OUGD501 | PRACTICAL | DEVELOPMENT

After receiving feedback on my initial ideas, it was clear that the designs needed to be refined and focussed down. Looking on the Oculus website, they have a few images of people wearing the headset. I felt that this was a good place to start, as showing the headset on a person will connect the viewer to the product.

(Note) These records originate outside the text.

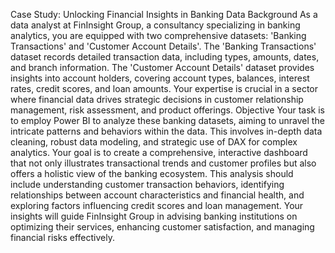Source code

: Case Study: Unlocking Financial Insights in Banking Data
Background
As a data analyst at FinInsight Group, a consultancy specializing in banking analytics, you are equipped with two comprehensive datasets: 'Banking Transactions' and 'Customer Account Details'. The 'Banking Transactions' dataset records detailed transaction data, including types, amounts, dates, and branch information. The 'Customer Account Details' dataset provides insights into account holders, covering account types, balances, interest rates, credit scores, and loan amounts. Your expertise is crucial in a sector where financial data drives strategic decisions in customer relationship management, risk assessment, and product offerings.
Objective
Your task is to employ Power BI to analyze these banking datasets, aiming to unravel the intricate patterns and behaviors within the data. This involves in-depth data cleaning, robust data modeling, and strategic use of DAX for complex analytics. Your goal is to create a comprehensive, interactive dashboard that not only illustrates transactional trends and customer profiles but also offers a holistic view of the banking ecosystem. This analysis should include understanding customer transaction behaviors, identifying relationships between account characteristics and financial health, and exploring factors influencing credit scores and loan management. Your insights will guide FinInsight Group in advising banking institutions on optimizing their services, enhancing customer satisfaction, and managing financial risks effectively.

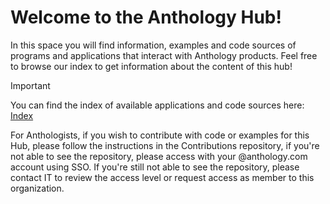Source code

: # Welcome to the Anthology Hub!

In this space you will find information, examples and code sources of programs and applications that interact with Anthology products. Feel free to browse our index to get information about the content of this hub!

> [!IMPORTANT]
> You can find the index of available applications and code sources here: [Index](https://github.com/anthology-developer-hub/.github/wiki)

For Anthologists, if you wish to contribute with code or examples for this Hub, please follow the instructions in the Contributions repository, if you're not able to see the repository, please access with your @anthology.com account using SSO. If you're still not able to see the repository, please contact IT to review the access level or request access as member to this organization.
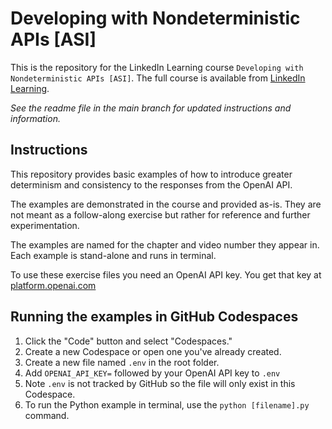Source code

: # Developing with Nondeterministic APIs [ASI]
This is the repository for the LinkedIn Learning course `Developing with Nondeterministic APIs [ASI]`. The full course is available from [LinkedIn Learning][lil-course-url].

_See the readme file in the main branch for updated instructions and information._
## Instructions
This repository provides basic examples of how to introduce greater determinism and consistency to the responses from the OpenAI API.

The examples are demonstrated in the course and provided as-is. They are not meant as a follow-along exercise but rather for reference and further experimentation.

The examples are named for the chapter and video number they appear in. Each example is stand-alone and runs in terminal.

To use these exercise files you need an OpenAI API key. You get that key at [platform.openai.com](https://platform.openai.com)

## Running the examples in GitHub Codespaces
1. Click the "Code" button and select "Codespaces."
2. Create a new Codespace or open one you've already created.
3. Create a new file named `.env` in the root folder.
4. Add `OPENAI_API_KEY=` followed by your OpenAI API key to `.env`
5. Note `.env` is not tracked by GitHub so the file will only exist in this Codespace.
6. To run the Python example in terminal, use the `python [filename].py` command.

[0]: # (Replace these placeholder URLs with actual course URLs)

[lil-course-url]: https://www.linkedin.com/learning/
[lil-thumbnail-url]: http://

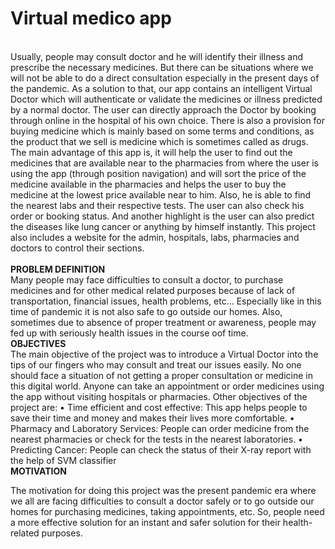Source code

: # Virtual medico app

<br>
Usually, people may consult doctor and he will identify their illness and 
prescribe the necessary medicines. But there can be situations where we will not be able to do a 
direct consultation especially in the present days of the pandemic. As a solution to that, our app 
contains an intelligent Virtual Doctor which will authenticate or validate the medicines or 
illness predicted by a normal doctor. The user can directly approach the Doctor by booking 
through online in the hospital of his own choice. There is also a provision for buying medicine 
which is mainly based on some terms and conditions, as the product that we sell is medicine 
which is sometimes called as drugs. The main advantage of this app is, it will help the user to 
find out the medicines that are available near to the pharmacies from where the user is using the 
app (through position navigation) and will sort the price of the medicine available in the 
pharmacies and helps the user to buy the medicine at the lowest price available near to him. 
Also, he is able to find the nearest labs and their respective tests. The user can also check his 
order or booking status. And another highlight is the user can also predict the diseases like lung 
cancer or anything by himself instantly. This project also includes a website for the admin, 
hospitals, labs, pharmacies and doctors to control their sections.
<br>
<br>
<b>PROBLEM DEFINITION </b><br>
Many people may face difficulties to consult a doctor, to purchase medicines and for 
other medical related purposes because of lack of transportation, financial issues, health 
problems, etc... Especially like in this time of pandemic it is not also safe to go outside our 
homes. Also, sometimes due to absence of proper treatment or awareness, people may fed up 
with seriously health issues in the course oof time. <br>
<b>OBJECTIVES</b><br>
The main objective of the project was to introduce a Virtual Doctor into the tips of our 
fingers who may consult and treat our issues easily. No one should face a situation of not 
getting a proper consultation or medicine in this digital world. Anyone can take an appointment 
or order medicines using the app without visiting hospitals or pharmacies. Other objectives of 
the project are: 
• Time efficient and cost effective: This app helps people to save their time and 
money and makes their lives more comfortable. 
• Pharmacy and Laboratory Services: People can order medicine from the nearest 
pharmacies or check for the tests in the nearest laboratories. 
• Predicting Cancer: People can check the status of their X-ray report with the help 
of SVM classifier<br>
<b> MOTIVATION</b><br>
 
 The motivation for doing this project was the present pandemic era where we all 
are facing difficulties to consult a doctor safely or to go outside our homes for purchasing 
medicines, taking appointments, etc. So, people need a more effective solution for an instant and 
safer solution for their health-related purposes.
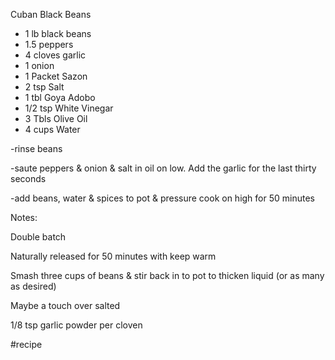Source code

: Cuban Black Beans

- 1 lb black beans
- 1.5 peppers
- 4 cloves garlic
- 1 onion
- 1 Packet Sazon
- 2 tsp Salt
- 1 tbl Goya Adobo
- 1/2 tsp White Vinegar
- 3 Tbls Olive Oil
- 4 cups Water

  

-rinse beans

-saute peppers & onion & salt in oil on low. Add the garlic for the last thirty seconds

-add beans, water & spices to pot & pressure cook on high for 50 minutes

  

Notes:

Double batch

Naturally released for 50 minutes with keep warm

Smash three cups of beans & stir back in to pot to thicken liquid (or as many as desired)

Maybe a touch over salted

1/8 tsp garlic powder per cloven

  

#recipe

With the limited amount of images available to me to create the campaign, I created some minimal designs incorporating the logo. Its essential to the campaign that a text-only poster is included, and it's crucial to have a punchy, attention grabbing tagline to mimic the techniques Apple uses. "Seeing is believing" is featured on the text-only poster as a way to entice the viewer they need to experience the Oculus Rift. The minimal composition of the poster leaves an ambiguity that lets the viewer become the speaker and the listener - as Williamson suggests “Obviously people invent and produce adverts, but apart from the fact that they are unknown and faceless, the ad in any case does not claim to speak from them, it is not their speech. Thus, there is a space, a gap left where the speaker should be; and one of the peculiar features of advertising is that we are drawn to fill that gap, so that we become both listener and speaker, subject and object.” -  (Williamson, J, 1978, Page 14). 





It's important for the images to be mocked up in a professional, appropriate, real-life setting as they are being presented as Impact Boards. The boards explain the concept, target audience, deliverables and mockups.